In the latter half of December, the sentiment index entered fear territory, reaching extreme levels. Despite this, equity indices have been on an upward trajectory, although the sentiment index continues to lag behind.

We attribute much of the pressure in equities to the accumulated need to release pressure after a substantial run-up through 2024. The stated reason was the hawkish shift from the Federal Reserve, which began to soften somewhat last week.

Strong heavyweights led the charge as the S&P 500 and Nasdaq-100 added 4.3% and 5% from the lows at the start of last week, respectively. Meanwhile, the 'breadth' and 'strength' components of stock gains remain in 'extreme fear' territory. This is a common theme at turning points, where robust companies are the first to rebound from the bottom.
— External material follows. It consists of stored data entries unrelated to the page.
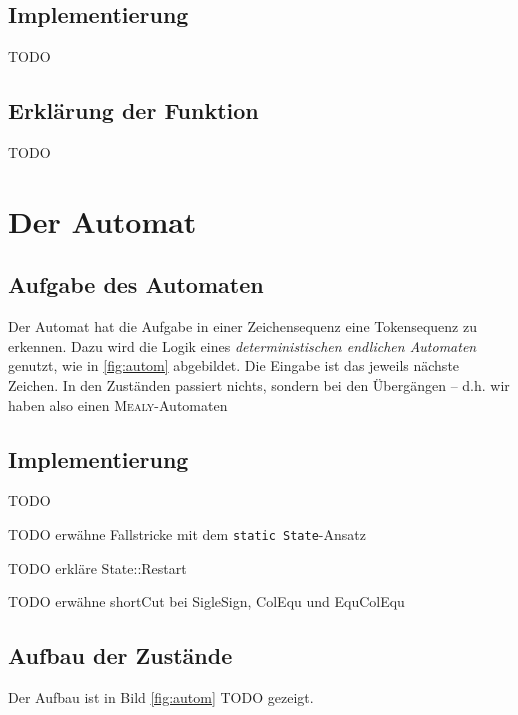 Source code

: \documentclass[
a4paper,   %
11pt,      %
oneside,   %
onecolumn, %
final      %
]{article}
\newcommand{\code}[1]{\lstinline$#1$}
\begin{document}
\subsection{Implementierung}
TODO

\subsection{Erklärung der Funktion}
TODO


\section{Der Automat}

\subsection{Aufgabe des Automaten}
Der Automat hat die Aufgabe in einer Zeichensequenz eine Tokensequenz zu erkennen. Dazu wird die Logik eines \emph{deterministischen endlichen Automaten} genutzt, wie in \ref{fig:autom} abgebildet. Die Eingabe ist das jeweils nächste Zeichen. In den Zuständen passiert nichts, sondern bei den Übergängen -- d.h. wir haben also einen \textsc{Mealy}-Automaten

\subsection{Implementierung}
TODO

TODO erwähne Fallstricke mit dem \code{static State}-Ansatz

TODO erkläre State::Restart

TODO erwähne shortCut bei SigleSign, ColEqu und EquColEqu

\subsection{Aufbau der Zustände}

Der Aufbau ist in Bild \ref{fig:autom} TODO gezeigt.

\end{document}
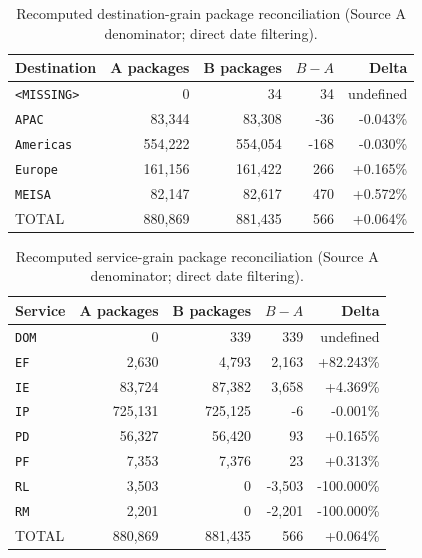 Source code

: \documentclass[11pt]{article}
\begin{document}
\begin{table}[htbp]\centering\scriptsize
\caption{Recomputed destination-grain package reconciliation (Source A denominator; direct date filtering).}\label{tab:verified-by_lane}
\begin{tabular}{lrrrr}\toprule
Destination & A packages & B packages & $B-A$ & Delta \\
\midrule
\texttt{<MISSING>} & 0 & 34 & 34 & undefined \\
\texttt{APAC} & 83,344 & 83,308 & -36 & -0.043\% \\
\texttt{Americas} & 554,222 & 554,054 & -168 & -0.030\% \\
\texttt{Europe} & 161,156 & 161,422 & 266 & +0.165\% \\
\texttt{MEISA} & 82,147 & 82,617 & 470 & +0.572\% \\
TOTAL & 880,869 & 881,435 & 566 & +0.064\% \\
\bottomrule\end{tabular}\end{table}

\begin{table}[htbp]\centering\scriptsize
\caption{Recomputed service-grain package reconciliation (Source A denominator; direct date filtering).}\label{tab:verified-by_service}
\begin{tabular}{lrrrr}\toprule
Service & A packages & B packages & $B-A$ & Delta \\
\midrule
\texttt{DOM} & 0 & 339 & 339 & undefined \\
\texttt{EF} & 2,630 & 4,793 & 2,163 & +82.243\% \\
\texttt{IE} & 83,724 & 87,382 & 3,658 & +4.369\% \\
\texttt{IP} & 725,131 & 725,125 & -6 & -0.001\% \\
\texttt{PD} & 56,327 & 56,420 & 93 & +0.165\% \\
\texttt{PF} & 7,353 & 7,376 & 23 & +0.313\% \\
\texttt{RL} & 3,503 & 0 & -3,503 & -100.000\% \\
\texttt{RM} & 2,201 & 0 & -2,201 & -100.000\% \\
TOTAL & 880,869 & 881,435 & 566 & +0.064\% \\
\bottomrule\end{tabular}\end{table}
\end{document}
With the latest momentum, the market is demonstrating that the growth drivers—AI stocks and high-value stocks—from the previous year remain in place. Simultaneously, the Nasdaq-100, currently above the 21500 level, is close to breaking the recent downtrend and has already made a solid recovery above its 50-day moving average as of Friday.

The full occupancy of the White House under Trump's administration promises numerous sudden surprises and frequent shifts in trends based on his comments. However, we believe that upside and downside risks are well balanced, and it is an opportune moment for the term 'risk' not to carry exclusively negative connotations.

Stronger stocks typically precede broader market movement, and the low values of the breadth and strength components, which have been rising steadily over the past week, indicate a high potential for such a scenario.

Evidence that the market is in a bullish phase and not significantly impacted by Trump is shown by the strong rally in European indices. For instance, the German DAX40 and British FTSE100 both increased by over 4.5% over the week, confidently entering historical high territories. Their growth on Monday was also unaffected by the dollar's decline of more than 1% against the euro and the pound.

In summary, the growth of key US indices may continue in the coming days due to increasing risk appetite across a wider range of stocks. Under these conditions, the Russell 2000 index and the Dow Jones may exhibit outperformance as they attempt to catch up.